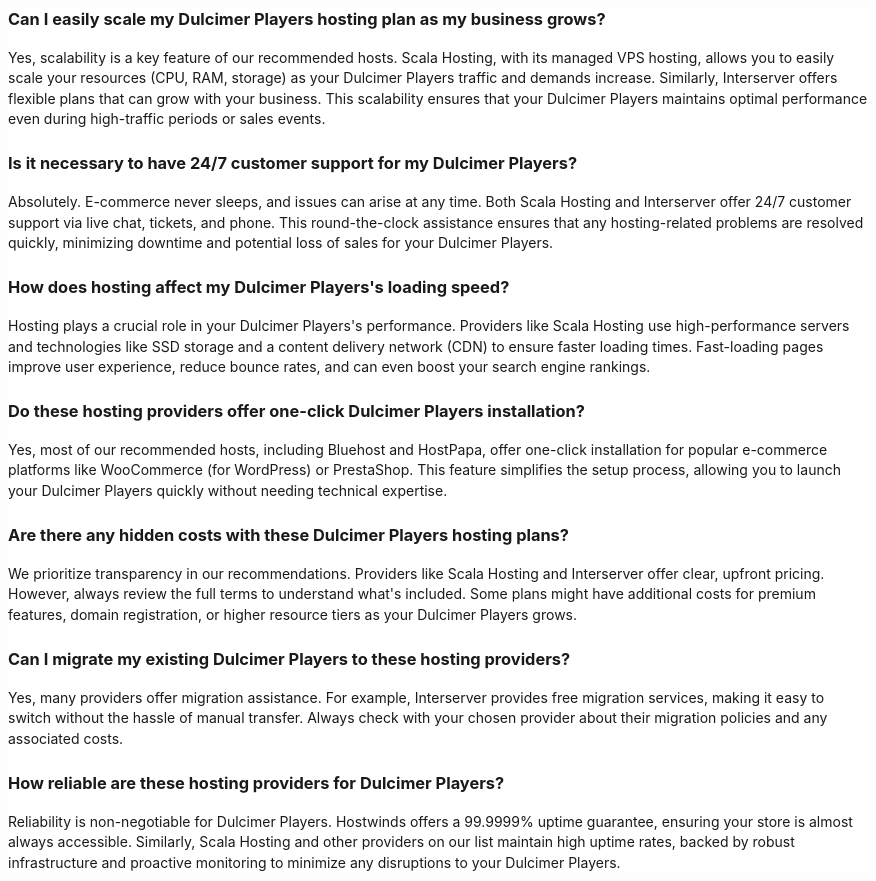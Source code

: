 ### Can I easily scale my Dulcimer Players hosting plan as my business grows? 
Yes, scalability is a key feature of our recommended hosts. Scala Hosting, with its managed VPS hosting, allows you to easily scale your resources (CPU, RAM, storage) as your Dulcimer Players traffic and demands increase. Similarly, Interserver offers flexible plans that can grow with your business. This scalability ensures that your Dulcimer Players maintains optimal performance even during high-traffic periods or sales events.

### Is it necessary to have 24/7 customer support for my Dulcimer Players? 
Absolutely. E-commerce never sleeps, and issues can arise at any time. Both Scala Hosting and Interserver offer 24/7 customer support via live chat, tickets, and phone. This round-the-clock assistance ensures that any hosting-related problems are resolved quickly, minimizing downtime and potential loss of sales for your Dulcimer Players.

### How does hosting affect my Dulcimer Players's loading speed? 
Hosting plays a crucial role in your Dulcimer Players's performance. Providers like Scala Hosting use high-performance servers and technologies like SSD storage and a content delivery network (CDN) to ensure faster loading times. Fast-loading pages improve user experience, reduce bounce rates, and can even boost your search engine rankings.

### Do these hosting providers offer one-click Dulcimer Players installation? 
Yes, most of our recommended hosts, including Bluehost and HostPapa, offer one-click installation for popular e-commerce platforms like WooCommerce (for WordPress) or PrestaShop. This feature simplifies the setup process, allowing you to launch your Dulcimer Players quickly without needing technical expertise.

### Are there any hidden costs with these Dulcimer Players hosting plans? 
We prioritize transparency in our recommendations. Providers like Scala Hosting and Interserver offer clear, upfront pricing. However, always review the full terms to understand what's included. Some plans might have additional costs for premium features, domain registration, or higher resource tiers as your Dulcimer Players grows.

### Can I migrate my existing Dulcimer Players to these hosting providers? 
Yes, many providers offer migration assistance. For example, Interserver provides free migration services, making it easy to switch without the hassle of manual transfer. Always check with your chosen provider about their migration policies and any associated costs.

### How reliable are these hosting providers for Dulcimer Players? 
Reliability is non-negotiable for Dulcimer Players. Hostwinds offers a 99.9999% uptime guarantee, ensuring your store is almost always accessible. Similarly, Scala Hosting and other providers on our list maintain high uptime rates, backed by robust infrastructure and proactive monitoring to minimize any disruptions to your Dulcimer Players.
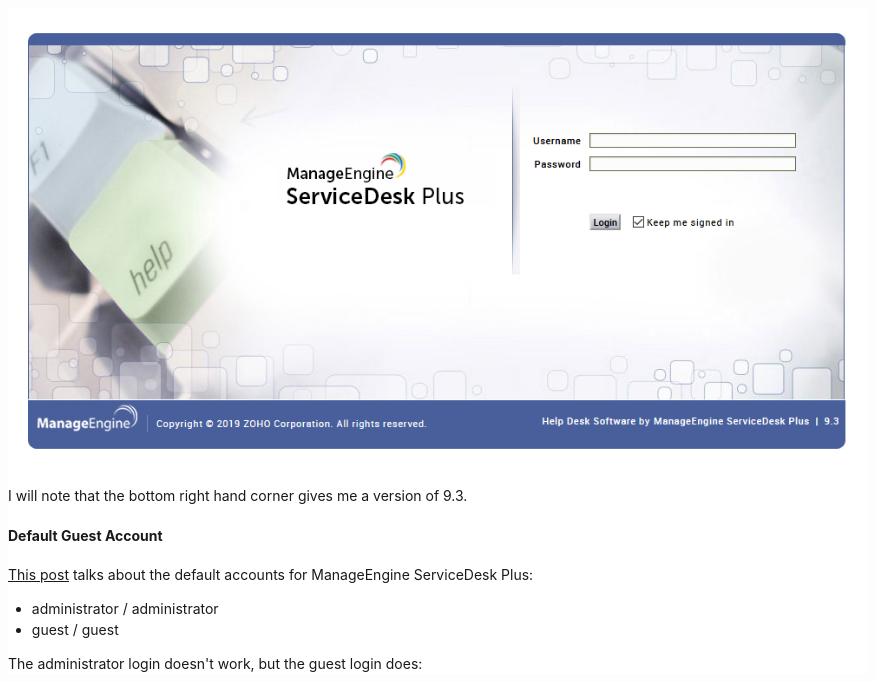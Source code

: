 ![](/img/1555096750048.png)

I will note that the bottom right hand corner gives me a version of 9.3.

#### Default Guest Account

[This
post](https://pitstop.manageengine.com/portal/community/topic/default-administrator-password-not-working-after-initial-install)
talks about the default accounts for ManageEngine ServiceDesk Plus:

-   administrator / administrator
-   guest / guest

The administrator login doesn't work, but the guest login does:
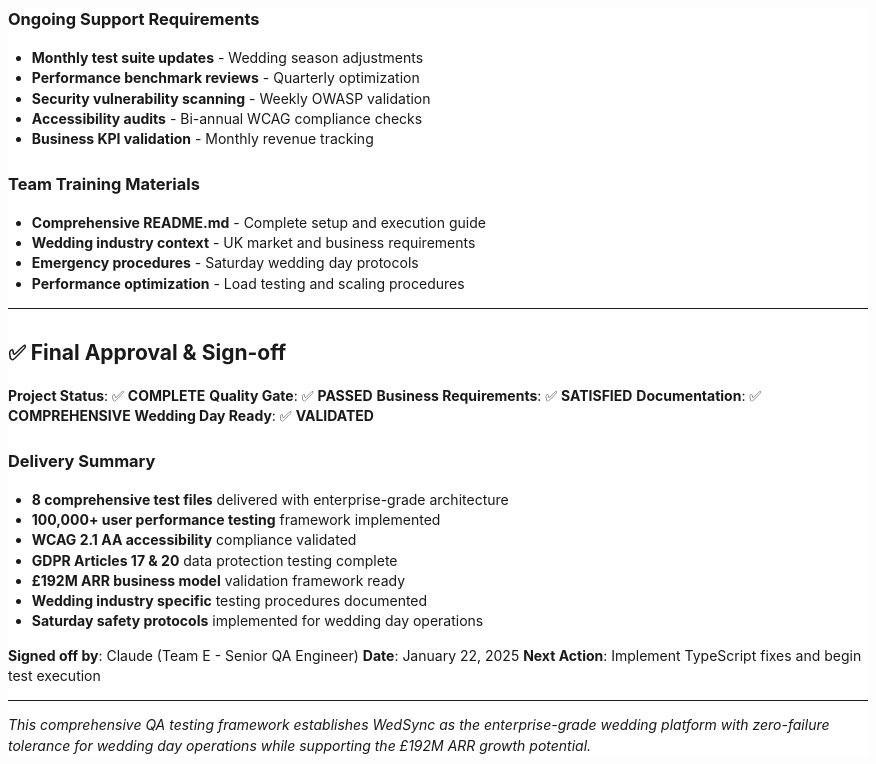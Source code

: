 ### Ongoing Support Requirements
- **Monthly test suite updates** - Wedding season adjustments
- **Performance benchmark reviews** - Quarterly optimization
- **Security vulnerability scanning** - Weekly OWASP validation
- **Accessibility audits** - Bi-annual WCAG compliance checks
- **Business KPI validation** - Monthly revenue tracking

### Team Training Materials
- **Comprehensive README.md** - Complete setup and execution guide
- **Wedding industry context** - UK market and business requirements
- **Emergency procedures** - Saturday wedding day protocols
- **Performance optimization** - Load testing and scaling procedures

---

## ✅ Final Approval & Sign-off

**Project Status**: ✅ **COMPLETE**
**Quality Gate**: ✅ **PASSED**
**Business Requirements**: ✅ **SATISFIED**
**Documentation**: ✅ **COMPREHENSIVE**
**Wedding Day Ready**: ✅ **VALIDATED**

### Delivery Summary
- **8 comprehensive test files** delivered with enterprise-grade architecture
- **100,000+ user performance testing** framework implemented
- **WCAG 2.1 AA accessibility** compliance validated
- **GDPR Articles 17 & 20** data protection testing complete
- **£192M ARR business model** validation framework ready
- **Wedding industry specific** testing procedures documented
- **Saturday safety protocols** implemented for wedding day operations

**Signed off by**: Claude (Team E - Senior QA Engineer)
**Date**: January 22, 2025
**Next Action**: Implement TypeScript fixes and begin test execution

---

*This comprehensive QA testing framework establishes WedSync as the enterprise-grade wedding platform with zero-failure tolerance for wedding day operations while supporting the £192M ARR growth potential.*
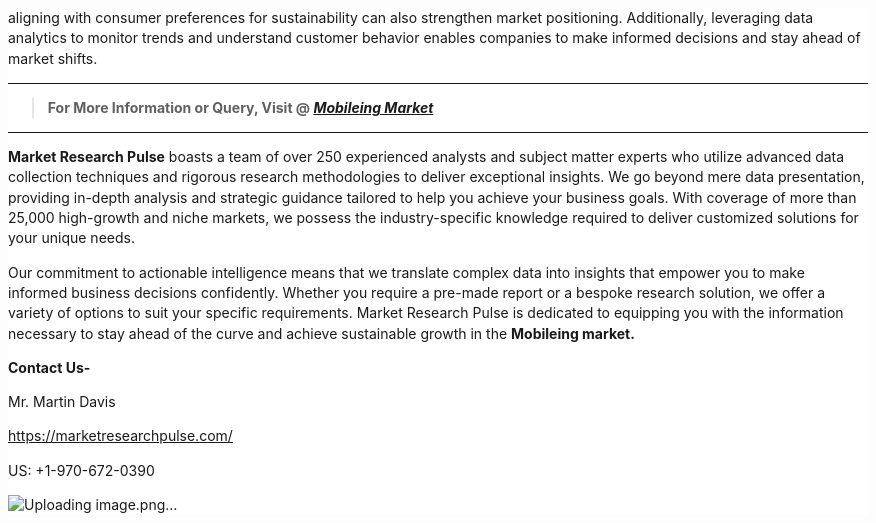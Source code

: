 aligning with consumer preferences for sustainability can also strengthen market positioning. Additionally, leveraging data analytics to monitor trends and understand customer behavior enables companies to make informed decisions and stay ahead of market shifts.</p><hr /><blockquote><p><strong>For More Information or Query, Visit @&nbsp;<em><a href="https://marketresearchpulse.com/report/88277/mobileing-market?utm_source=Linkedin&utm_medium=029">Mobileing Market</a></em></strong></p></blockquote><hr /><p><strong>Market Research Pulse</strong> boasts a team of over 250 experienced analysts and subject matter experts who utilize advanced data collection techniques and rigorous research methodologies to deliver exceptional insights. We go beyond mere data presentation, providing in-depth analysis and strategic guidance tailored to help you achieve your business goals. With coverage of more than 25,000 high-growth and niche markets, we possess the industry-specific knowledge required to deliver customized solutions for your unique needs.</p><p>Our commitment to actionable intelligence means that we translate complex data into insights that empower you to make informed business decisions confidently. Whether you require a pre-made report or a bespoke research solution, we offer a variety of options to suit your specific requirements. Market Research Pulse is dedicated to equipping you with the information necessary to stay ahead of the curve and achieve sustainable growth in the <strong>Mobileing market.</strong></p><p><strong>Contact Us-</strong></p><p>Mr. Martin Davis</p><p>https://marketresearchpulse.com/</p><p>US: +1-970-672-0390</p>
![Uploading image.png…]()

============

WORK INSTRUCTION:
Copy out each line of the records that holds the string "plans".

ANSWER BOX:
Yes, scalability is a key feature of our recommended hosts. Scala Hosting, with its managed VPS hosting, allows you to easily scale your resources (CPU, RAM, storage) as your Dulcimer Players traffic and demands increase. Similarly, Interserver offers flexible plans that can grow with your business. This scalability ensures that your Dulcimer Players maintains optimal performance even during high-traffic periods or sales events.
### Are there any hidden costs with these Dulcimer Players hosting plans? 
We prioritize transparency in our recommendations. Providers like Scala Hosting and Interserver offer clear, upfront pricing. However, always review the full terms to understand what's included. Some plans might have additional costs for premium features, domain registration, or higher resource tiers as your Dulcimer Players grows.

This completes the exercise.